The Historical Enquiries Team (HET) could significantly reduce the speed at which it investigates Northern Ireland conflict deaths following heavy criticism, it was revealed.
An inspection of the independent group of detectives, which is probing more than 3,000 unsolved killings by republicans, loyalists and members of the security forces, raised serious concerns about the operation of the unit.
Stormont MLA Paul Givan said the number of cases under review may fall to 20 a month and warned resources should be guaranteed to allow investigators to finish their work, even if it takes longer.
"There are some families who feel that they have benefited from the HET, that is clear, and I think it would be important that there is that public commitment that the HET will, whatever resources are required, complete all of its work," he said.
"It would be grossly unfair if it didn't to those who have not received their reports."
The head of the team, Dave Cox, will step down on September 28.
Pressure had been mounting on Mr Cox since a report was published by Her Majesty's Inspectorate of Constabulary (HMIC) which raised serious concerns about how the HET investigates killings by members of the security forces as well as wider governance issues.
Justice Minister David Ford told his Stormont scrutiny committee he supported properly resourcing the HET.
Originally it was envisaged that 30 cases a month would be investigated but that total has been narrowly missed so far, a departmental official noted.
Mr Ford said: "The fundamental issue is ensuring the resources are allowed for each case to be done properly and that has implications on the numbers that can be done at any time."
Mr Givan told the committee the HET had indicated that its caseload was going to reduce from 40 to 30 a month and that could fall to 20.
He said the HMIC report had revealed wider issues at the HET and the fact that different teams within the organisation seemed to operate under different practices.

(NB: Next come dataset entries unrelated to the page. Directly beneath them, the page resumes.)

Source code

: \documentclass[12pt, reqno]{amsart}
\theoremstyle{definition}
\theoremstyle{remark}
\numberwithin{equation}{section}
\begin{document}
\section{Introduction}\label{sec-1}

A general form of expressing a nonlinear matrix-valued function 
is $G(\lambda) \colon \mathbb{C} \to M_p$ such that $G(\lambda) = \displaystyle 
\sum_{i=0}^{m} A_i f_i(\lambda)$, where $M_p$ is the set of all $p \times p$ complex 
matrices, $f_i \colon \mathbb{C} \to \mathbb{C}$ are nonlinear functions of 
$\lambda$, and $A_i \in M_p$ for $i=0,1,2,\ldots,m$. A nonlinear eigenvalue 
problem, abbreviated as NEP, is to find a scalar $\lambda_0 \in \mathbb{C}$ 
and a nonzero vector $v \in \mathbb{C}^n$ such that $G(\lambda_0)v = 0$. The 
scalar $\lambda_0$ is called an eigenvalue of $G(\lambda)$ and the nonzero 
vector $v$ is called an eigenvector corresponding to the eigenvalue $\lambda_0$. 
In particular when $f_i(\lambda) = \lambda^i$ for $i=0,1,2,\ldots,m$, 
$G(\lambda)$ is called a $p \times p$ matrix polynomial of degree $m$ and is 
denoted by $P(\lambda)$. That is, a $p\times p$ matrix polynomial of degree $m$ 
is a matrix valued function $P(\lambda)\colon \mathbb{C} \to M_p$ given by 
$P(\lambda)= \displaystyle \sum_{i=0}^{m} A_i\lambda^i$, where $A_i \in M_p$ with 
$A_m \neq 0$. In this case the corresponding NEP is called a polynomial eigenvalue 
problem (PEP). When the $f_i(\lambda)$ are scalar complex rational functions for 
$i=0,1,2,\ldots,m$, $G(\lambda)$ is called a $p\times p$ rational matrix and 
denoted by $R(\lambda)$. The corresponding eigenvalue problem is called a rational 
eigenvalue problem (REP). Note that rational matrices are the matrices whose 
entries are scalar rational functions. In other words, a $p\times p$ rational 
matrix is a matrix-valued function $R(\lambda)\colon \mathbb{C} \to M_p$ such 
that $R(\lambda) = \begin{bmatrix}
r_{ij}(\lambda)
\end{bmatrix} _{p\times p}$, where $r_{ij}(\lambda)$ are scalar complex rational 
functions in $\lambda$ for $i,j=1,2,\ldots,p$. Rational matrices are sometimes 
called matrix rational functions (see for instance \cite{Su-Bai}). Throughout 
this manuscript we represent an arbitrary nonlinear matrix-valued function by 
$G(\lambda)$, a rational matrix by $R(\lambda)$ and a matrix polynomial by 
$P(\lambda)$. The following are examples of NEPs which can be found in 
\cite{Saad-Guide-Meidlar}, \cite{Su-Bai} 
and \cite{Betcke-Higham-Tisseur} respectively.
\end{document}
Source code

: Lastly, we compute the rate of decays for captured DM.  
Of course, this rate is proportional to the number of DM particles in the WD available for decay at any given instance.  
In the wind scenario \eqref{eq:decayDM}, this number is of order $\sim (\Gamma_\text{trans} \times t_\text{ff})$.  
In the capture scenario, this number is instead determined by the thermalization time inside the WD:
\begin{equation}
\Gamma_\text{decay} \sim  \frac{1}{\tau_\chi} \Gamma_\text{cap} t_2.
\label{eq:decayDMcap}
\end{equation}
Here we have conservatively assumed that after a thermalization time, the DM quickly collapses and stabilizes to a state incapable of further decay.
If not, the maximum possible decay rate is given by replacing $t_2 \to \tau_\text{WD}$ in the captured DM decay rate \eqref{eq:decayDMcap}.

SDLP MLA Alban Maginness said: "There is no doubt that the HET has taken a very serious hit and is a damaged organisation, certainly in the eyes of at least some members of the public, if not broader than that."
Mr Ford is to hold meetings on a monthly basis with the chair of the Policing Board to assess progress in implementing the inspectorate's recommendations.
He said he could not give a specific date when the HET would be fit for purpose or when reports would resume. The minister added the investigations should command public confidence but said there was no evidence victims' families have called for their reports to be re-examined.